Harvesting potatoes (and our hot tips for storing potatoes for long keeping)…

Harvesting potatoes is a new year tradition we have enjoyed in our family for quite a few years! We do snaffle potatoes earlier in the season (by bandicooting and removing select plants to free up space in the garden). However the majority of our potatoes we harvest come January, when the plants are quite mature.

How do you tell when your potatoes are ready to harvest?

Once your potato plants begin to flower it is an indication that they are mature. You can bandicoot around now for small surface potatoes suitable for eating straight away. We recommend, however, that you allow the main plant to mature for another 2-4 weeks, or until the vine has begun to die off and yellow. This will mean larger spuds with thicker skins that will store longer.

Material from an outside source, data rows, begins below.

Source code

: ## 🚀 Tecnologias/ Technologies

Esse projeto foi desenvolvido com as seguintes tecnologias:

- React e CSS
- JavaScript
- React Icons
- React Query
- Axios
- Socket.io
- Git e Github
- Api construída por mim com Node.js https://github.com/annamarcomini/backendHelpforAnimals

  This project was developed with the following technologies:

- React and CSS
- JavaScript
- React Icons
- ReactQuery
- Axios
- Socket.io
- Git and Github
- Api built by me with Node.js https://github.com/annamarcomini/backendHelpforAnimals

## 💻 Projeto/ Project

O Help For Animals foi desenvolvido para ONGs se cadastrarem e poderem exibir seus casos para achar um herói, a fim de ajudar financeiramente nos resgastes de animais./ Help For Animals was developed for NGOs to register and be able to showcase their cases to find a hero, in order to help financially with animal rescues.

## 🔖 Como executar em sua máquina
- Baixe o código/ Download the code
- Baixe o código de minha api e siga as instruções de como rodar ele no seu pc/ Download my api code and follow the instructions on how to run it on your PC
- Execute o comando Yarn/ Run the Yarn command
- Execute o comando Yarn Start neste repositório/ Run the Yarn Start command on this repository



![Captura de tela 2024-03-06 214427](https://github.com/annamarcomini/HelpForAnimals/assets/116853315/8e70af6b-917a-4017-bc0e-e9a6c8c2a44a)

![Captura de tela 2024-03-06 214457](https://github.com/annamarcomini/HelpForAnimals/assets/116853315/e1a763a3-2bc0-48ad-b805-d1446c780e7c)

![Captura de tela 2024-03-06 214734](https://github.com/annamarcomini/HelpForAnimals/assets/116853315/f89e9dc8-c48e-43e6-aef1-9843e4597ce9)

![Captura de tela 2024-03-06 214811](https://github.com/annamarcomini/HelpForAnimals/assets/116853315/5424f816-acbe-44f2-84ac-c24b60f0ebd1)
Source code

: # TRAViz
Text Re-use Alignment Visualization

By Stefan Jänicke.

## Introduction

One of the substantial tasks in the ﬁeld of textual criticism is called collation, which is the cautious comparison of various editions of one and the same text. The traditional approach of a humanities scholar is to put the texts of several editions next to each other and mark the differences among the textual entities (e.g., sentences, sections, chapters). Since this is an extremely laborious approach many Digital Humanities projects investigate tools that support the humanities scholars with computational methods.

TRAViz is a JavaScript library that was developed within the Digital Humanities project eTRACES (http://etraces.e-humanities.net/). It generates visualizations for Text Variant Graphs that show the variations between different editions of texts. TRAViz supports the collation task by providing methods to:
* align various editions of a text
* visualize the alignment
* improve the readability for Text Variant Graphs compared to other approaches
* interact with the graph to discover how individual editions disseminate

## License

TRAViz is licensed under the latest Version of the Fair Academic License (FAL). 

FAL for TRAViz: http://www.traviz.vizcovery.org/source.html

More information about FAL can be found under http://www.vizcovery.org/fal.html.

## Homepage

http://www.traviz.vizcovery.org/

Other tips for harvesting potatoes to ensure a year-round supply

  • Don’t plant your spuds all at once. This means you can harvest them over a longer period to extend your homegrown potato season.
  • Plant different varieties. Like many annuals there are “early” and “late” varieties of spuds which can extend your growing (and thus harvest and eating) seasons. Examples of early varieties include “Kipfler” and “Pink Eye” while later varieties include “Kennebec” and “Russet Burbank”.
  • Hold off watering your plants the last few weeks before you plan to lift them – this will help them to develop a thick skin. Excess moisture can also cause mature potatoes to rot in the ground.
  • Once harvested, brush the dirt gently off with a dry cloth or soft-bristled brush. Allow them to cure in a cool, dry, dark spot with plenty of air-flow, sitting in cardboard boxes or paper bags for 2 or so weeks
  • Chuck out any spoiled or dodgy looking spuds. One bad pomme really can spoil the bunch!
  • When storing cured potatoes, find a dark spot, with good airflow and no excess moisture. A wicker basket in a ventilated cupboard is ideal.